Bastion is a loveable game based around the adventures of the otherwise anonymous “kid” as he tries to survive in a post-apocalyptic world, with few survivors. Prior to the calamity that wrecked their world, the people of the city of Caelondia had designed the Bastion, a floating fortress to be accessed in times of strife. You play as the kid, questing into the wilds surrounding the ruins of Caelondia, searching for cores to power the Bastion.
The game is set out in as a relatively simple 2D isometric adventure/fighter game, with a series of weapons and special abilities to help you fight through the swarms of creatures that have been left afraid and paranoid by the calamity. You control the kid with a fairly standard set of controls, with two default setups for either mouse or keyboard heavy control, however, in either instance, the keys are fully rebindable. With regards to weapons, you get to pick two weapons from a wide variety from swords and bows to repeaters and handguns, each of which handles differently, giving you something for every play style. As well as picking your two weapons, you get to choose a secret skill, from several generic ones to some more powerful, weapon specific attacks. These skills are all powered by the mysterious black tonics that you find scattered around the levels. In addition to all this, you get to choose other, passive tonics (skills) from the distillery and upgrade weapons at the forge.

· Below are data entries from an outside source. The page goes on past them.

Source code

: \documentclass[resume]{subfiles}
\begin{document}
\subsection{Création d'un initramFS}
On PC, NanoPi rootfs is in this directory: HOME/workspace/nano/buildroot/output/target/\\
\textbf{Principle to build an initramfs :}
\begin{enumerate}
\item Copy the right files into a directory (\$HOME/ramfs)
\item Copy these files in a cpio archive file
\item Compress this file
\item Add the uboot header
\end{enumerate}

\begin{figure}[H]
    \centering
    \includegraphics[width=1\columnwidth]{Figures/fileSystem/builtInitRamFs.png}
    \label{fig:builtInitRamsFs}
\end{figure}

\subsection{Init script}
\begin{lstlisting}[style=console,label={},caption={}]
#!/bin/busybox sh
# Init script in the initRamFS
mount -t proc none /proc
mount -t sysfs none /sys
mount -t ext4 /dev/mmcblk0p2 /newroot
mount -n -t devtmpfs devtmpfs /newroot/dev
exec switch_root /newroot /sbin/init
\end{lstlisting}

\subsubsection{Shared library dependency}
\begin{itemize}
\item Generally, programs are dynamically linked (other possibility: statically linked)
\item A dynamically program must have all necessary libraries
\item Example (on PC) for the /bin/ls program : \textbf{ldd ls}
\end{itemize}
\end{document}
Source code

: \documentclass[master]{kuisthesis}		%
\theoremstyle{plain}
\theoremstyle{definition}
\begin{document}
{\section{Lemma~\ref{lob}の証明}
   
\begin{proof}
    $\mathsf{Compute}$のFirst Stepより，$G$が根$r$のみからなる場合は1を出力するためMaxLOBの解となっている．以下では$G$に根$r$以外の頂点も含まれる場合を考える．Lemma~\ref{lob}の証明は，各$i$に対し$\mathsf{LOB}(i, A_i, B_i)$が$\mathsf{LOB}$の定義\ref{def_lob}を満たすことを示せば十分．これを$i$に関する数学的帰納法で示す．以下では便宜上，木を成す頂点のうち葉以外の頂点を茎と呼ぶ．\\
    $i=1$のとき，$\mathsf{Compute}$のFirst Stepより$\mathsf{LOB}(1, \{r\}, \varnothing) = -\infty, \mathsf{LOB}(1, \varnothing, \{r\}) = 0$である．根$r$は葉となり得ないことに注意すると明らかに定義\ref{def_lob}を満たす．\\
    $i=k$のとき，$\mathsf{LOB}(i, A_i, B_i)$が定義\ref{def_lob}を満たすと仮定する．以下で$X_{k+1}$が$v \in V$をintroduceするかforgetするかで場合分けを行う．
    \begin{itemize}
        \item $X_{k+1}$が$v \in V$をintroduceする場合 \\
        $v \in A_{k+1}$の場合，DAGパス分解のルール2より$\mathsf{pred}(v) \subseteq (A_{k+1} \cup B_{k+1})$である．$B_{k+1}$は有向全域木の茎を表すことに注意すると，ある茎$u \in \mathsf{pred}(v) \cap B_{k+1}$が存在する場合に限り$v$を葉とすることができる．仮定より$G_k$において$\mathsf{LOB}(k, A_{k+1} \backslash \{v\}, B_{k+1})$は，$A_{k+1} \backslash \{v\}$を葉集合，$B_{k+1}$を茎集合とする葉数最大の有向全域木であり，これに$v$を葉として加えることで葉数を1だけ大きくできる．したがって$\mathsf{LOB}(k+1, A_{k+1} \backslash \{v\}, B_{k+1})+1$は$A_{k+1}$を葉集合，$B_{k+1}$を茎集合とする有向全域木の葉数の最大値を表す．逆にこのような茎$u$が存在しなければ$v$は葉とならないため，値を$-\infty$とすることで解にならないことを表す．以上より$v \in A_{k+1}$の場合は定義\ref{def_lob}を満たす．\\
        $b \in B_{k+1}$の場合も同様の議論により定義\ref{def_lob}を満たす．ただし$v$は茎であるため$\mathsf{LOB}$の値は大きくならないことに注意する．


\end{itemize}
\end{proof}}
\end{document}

The game uses a very pleasing progression system that is based partly on currency, partly on experience points. By defeating the various enemies in the levels, you will gain experience points as well as causing drops of currency. You can also gain currency by destroying the various scenery, while experience can be gained from collecting relics of the destroyed world. Experience points is what will gain you levels, with new levels increasing your maximum health and allowing you to take extra skills. Currency can be used to buy upgrades for your weapons or new skills and items at the shop. The game also allows you to increase the difficulty for you by invoking the various gods, powering up enemies with either new abilities or buffs in exchange for increased experience and currency. Although most of the mechanics are not particularly innovative, it doesn’t need to reinvent the wheel to be great as its occasional puzzle and boss fight, as well as its brilliant aesthetic are enough to make the game incredibly enjoyable. And on the subject of aesthetic…
Graphics and Design
Bastion, despite large amounts of it being in ruined city areas, manages to avoid the trap of greying the world, a trap many games have fell into recently. It remains colourful throughout, without losing the post-apocalyptic feel. The creatures in the game range from steampunk-esque creations to sentient plants and giant monsters of legend, none of which feel out of place. The storyline for the game is compelling; you are able to empathise with the characters and really get immersed in the world. The game is also accompanied by an incredibly enchanting soundtrack that is used to perfectly echo the gameplay. That then brings us onto the topic of the voice actors. The game is almost unique in this part as it has exactly one voiced character, an elderly man who narrates the entire game. He has one of the most compelling voices, and the lines are written in the style of an old grandfather telling tales of adventure to his grandchildren around a fire on a cold winter’s night. While playing the levels, the narrator will comment on your gameplay, exalting you if you are performing well, mocking you if you keep falling off the edge.
Final Thoughts and Scoring
I will conclude now by just saying that this is quite possibly one of the best games of the past year, and it is definitely worth buying.